The university is yet to comply with many rules and guidelines created under the Rights of Persons with Disabilities Act and recommendations made by the UGC. (File)
Despite the University Grants Commission (UGC) letters and recommendations regarding the implementation of the ‘Access India Campaign’ in higher education institutions, Panjab University is far from making the campus accessible to persons with disabilities (PWD), in terms of its infrastructure and technology.
A circular sent by the UGC to universities’ Vice-Chancellors in December 2019, asked for a status report with regard to the construction of disabled-friendly unisex toilets on campuses. The circular said that toilets in the university’s buildings should be retrofitted to make it accessible for ‘divyangjan’ under the Swacch Bharat Mission, using the university’s own funds. It also said that a status report on the construction of these toilets should be filled by December 16, 2019.
Another circular issued by the UGC asked whether the guidelines prescribed under the Rights of Persons with Disabilities Act for reservation of seats were complied with. The circular further asked whether the university had a properly functioning Equal Opportunity Cell. It asked if the university had adopted and implemented guidelines for “space standards for barrier free built environment for persons with disability and elderly persons” made by the Ministry of Urban Planning in 2016, and whether it had conducted accessibility audits.
Although there is a toilet for disabled students in the university’s Student’s Center, it does not meet the space standards regulated by the Rights of Persons with Disabilities Act. Moreover, the toilet is not properly maintained as it had remained shut for a long time until it was reopened recently. “It had been shut because its key was with one of the students with disability. The student was made an in-charge of it, however, he had lost it so it remained shut for a while until a few days ago,” says Manpreet Mahal, Joint Secretary for PU Campus Students Council.
“The Students’ Centre being the hub of social activity for all students, should at least have adequate toilet facilities for disabled students,” says Pardeep Kumari, a PhD student and a PWD. According to Kumari, most toilet spaces on campus remain inaccessible to disabled students, including hostel rooms. “I shifted to girl’s Hostel Number Seven because the hostel I was in earlier did not even have a western toilet for disabled students. But even these washrooms are too narrow and do not allow for wheelchairs,” adds Kumari.

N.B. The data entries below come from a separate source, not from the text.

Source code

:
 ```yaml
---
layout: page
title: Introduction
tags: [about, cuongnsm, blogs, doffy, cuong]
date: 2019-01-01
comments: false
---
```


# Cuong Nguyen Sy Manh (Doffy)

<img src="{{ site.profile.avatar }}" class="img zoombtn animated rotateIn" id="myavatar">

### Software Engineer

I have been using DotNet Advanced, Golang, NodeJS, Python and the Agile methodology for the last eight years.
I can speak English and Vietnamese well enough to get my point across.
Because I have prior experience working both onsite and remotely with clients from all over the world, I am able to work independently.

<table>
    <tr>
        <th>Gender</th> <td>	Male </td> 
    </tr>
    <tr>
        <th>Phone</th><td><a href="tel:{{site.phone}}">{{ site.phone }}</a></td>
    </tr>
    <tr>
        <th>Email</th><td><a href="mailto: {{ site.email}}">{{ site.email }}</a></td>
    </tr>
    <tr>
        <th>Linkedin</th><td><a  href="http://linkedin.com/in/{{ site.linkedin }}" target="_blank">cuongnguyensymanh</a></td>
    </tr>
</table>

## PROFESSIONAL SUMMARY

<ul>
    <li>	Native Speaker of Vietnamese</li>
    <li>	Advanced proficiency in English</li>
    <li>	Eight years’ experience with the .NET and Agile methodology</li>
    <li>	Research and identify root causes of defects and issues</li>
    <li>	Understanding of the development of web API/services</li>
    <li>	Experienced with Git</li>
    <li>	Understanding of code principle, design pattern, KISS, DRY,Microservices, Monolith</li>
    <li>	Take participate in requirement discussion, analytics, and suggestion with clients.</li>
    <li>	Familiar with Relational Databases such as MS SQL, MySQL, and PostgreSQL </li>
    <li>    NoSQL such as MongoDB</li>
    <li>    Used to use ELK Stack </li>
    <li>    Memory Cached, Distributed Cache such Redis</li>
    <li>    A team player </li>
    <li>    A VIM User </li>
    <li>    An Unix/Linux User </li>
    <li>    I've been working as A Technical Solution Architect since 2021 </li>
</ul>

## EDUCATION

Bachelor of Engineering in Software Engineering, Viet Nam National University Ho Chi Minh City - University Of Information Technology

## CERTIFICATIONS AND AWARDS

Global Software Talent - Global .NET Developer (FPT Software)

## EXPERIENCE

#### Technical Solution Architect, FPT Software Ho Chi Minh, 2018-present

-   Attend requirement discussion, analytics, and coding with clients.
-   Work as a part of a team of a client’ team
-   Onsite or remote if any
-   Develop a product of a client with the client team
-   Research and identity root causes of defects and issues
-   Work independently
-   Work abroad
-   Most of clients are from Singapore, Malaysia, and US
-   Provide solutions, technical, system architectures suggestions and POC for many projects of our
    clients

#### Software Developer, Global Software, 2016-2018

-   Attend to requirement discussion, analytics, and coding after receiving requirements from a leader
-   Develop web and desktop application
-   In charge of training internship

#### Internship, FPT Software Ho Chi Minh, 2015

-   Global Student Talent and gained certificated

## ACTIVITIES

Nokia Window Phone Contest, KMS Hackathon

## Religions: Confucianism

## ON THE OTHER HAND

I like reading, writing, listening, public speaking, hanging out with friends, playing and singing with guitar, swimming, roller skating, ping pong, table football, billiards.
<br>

Many hostels have now attempted to create more accessible toilets by making sure there is a western toilet on the ground floor of the hostels, however, these toilets are often too cramped to be wheelchair friendly. According to Bharat, Hostel Warden for Boy’s Hostel Number Four, since most hostels except a few girl’s hostels do not have a lift, most disabled students are given a room on the ground floor. “Hence, we also try to equip the ground floor with western toilets. At least that’s the policy I follow in my hostel,” says Bharat.

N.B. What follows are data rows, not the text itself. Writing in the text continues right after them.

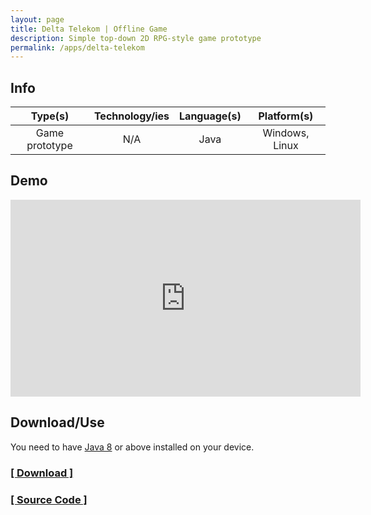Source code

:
 ```yaml
---
layout: page
title: Delta Telekom | Offline Game
description: Simple top-down 2D RPG-style game prototype
permalink: /apps/delta-telekom
---
```


## Info

| Type(s) | Technology/ies | Language(s) | Platform(s) |
|:---:|:---:|:---:|:---:|
| Game prototype | N/A | Java | Windows, Linux |

## Demo

<iframe width="560" height="315" src="https://www.youtube.com/embed/VYJ3pLXcI8s?si=srlaO7zdZRe2UN6S" title="YouTube video player" frameborder="0" allow="accelerometer; autoplay; clipboard-write; encrypted-media; gyroscope; picture-in-picture; web-share" referrerpolicy="strict-origin-when-cross-origin" allowfullscreen></iframe>

## Download/Use
You need to have [Java 8](https://www.java.com/en/) or above installed on your device.

### [[ Download ]](https://github.com/diztil/delta-telekom/releases/tag/v0.1.4)

### [[ Source Code ]](https://github.com/diztil/delta-telekom)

Lifts are installed in few girls' hostels and even fewer departments. “The newer departments have a lift, but most of the older departments, like all the Arts blocks are completely inaccessible to disable students. Out of the 80 disabled students on campus, most of them pursue a humanities course, so at least on priority basis, we can start making all the humanities building accessible,” says Kumari, who is also pursuing a degree in Psychology.
Walking between various buildings have also proved to be hazardous for disabled students in the past. A disabled student claimed he had slipped and fallen near the Student Center, others had claimed that the footpaths were often too damaged to walk on, especially for visually-impaired students. The footpath outside the Boys Hostel Number Two is completely dug up as of now.
Equal Opportunity Cell
According to Rimpy, a PhD scholar and a member of the Equal Opportunity Cell at the university, efforts have been made to make the university more accessible to Persons with Disabilities, but since it has only been in existence for the past few months, there is still a lot of work that needs to be done to make the campus more accessible. “The cell was formed in 2019, after much struggle by the PWDs on campus. Now, we have also made demands for experienced staff members to be a part of the cell and our office space to be more equipped so we can carry out our work more productively,” adds Rimpy.

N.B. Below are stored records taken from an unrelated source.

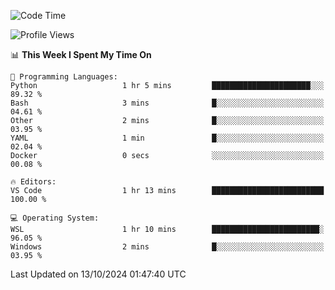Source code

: <!--START_SECTION:waka-->
![Code Time](http://img.shields.io/badge/Code%20Time-731%20hrs%2053%20mins-blue)

![Profile Views](http://img.shields.io/badge/Profile%20Views-0-blue)

📊 **This Week I Spent My Time On** 

```text
💬 Programming Languages: 
Python                   1 hr 5 mins         ██████████████████████░░░   89.32 % 
Bash                     3 mins              █░░░░░░░░░░░░░░░░░░░░░░░░   04.61 % 
Other                    2 mins              █░░░░░░░░░░░░░░░░░░░░░░░░   03.95 % 
YAML                     1 min               █░░░░░░░░░░░░░░░░░░░░░░░░   02.04 % 
Docker                   0 secs              ░░░░░░░░░░░░░░░░░░░░░░░░░   00.08 % 

🔥 Editors: 
VS Code                  1 hr 13 mins        █████████████████████████   100.00 % 

💻 Operating System: 
WSL                      1 hr 10 mins        ████████████████████████░   96.05 % 
Windows                  2 mins              █░░░░░░░░░░░░░░░░░░░░░░░░   03.95 % 
```


 Last Updated on 13/10/2024 01:47:40 UTC
<!--END_SECTION:waka-->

The cell is now headed by Ramesh Kataria, who has experience of working with the Equal Opportunity Cell at a college in Delhi University. “I know there is a lot more to be done, but progress cannot be made overnight. There are a lot of loopholes we need to get through before all provisions under the Rights of Persons with disabilities Act can be implemented,” says Kataria.
The cell has already made provisions for accessible toilets in a few departments such as the Chemistry department, where Kataria is a professor. “We had to reconstruct the toilet to make it comply with space standards and make it completely disability-friendly,” says Kataria. The cell has also made reservations in parking spaces of most departments for disabled students close to the entrance of the parking lot.
However, the university is yet to comply with most other rules and guidelines created under the Rights of Persons with Disabilities Act and recommendations made by the UGC. The most important of which is an accessibility audit that had to be completed by the universities by 2018. “I do not know why the university hesitates in commissioning the audit, they should assign time and funds to do the audit, only then can we make substantive changes and make the campus completely accessible,” says Rimpy.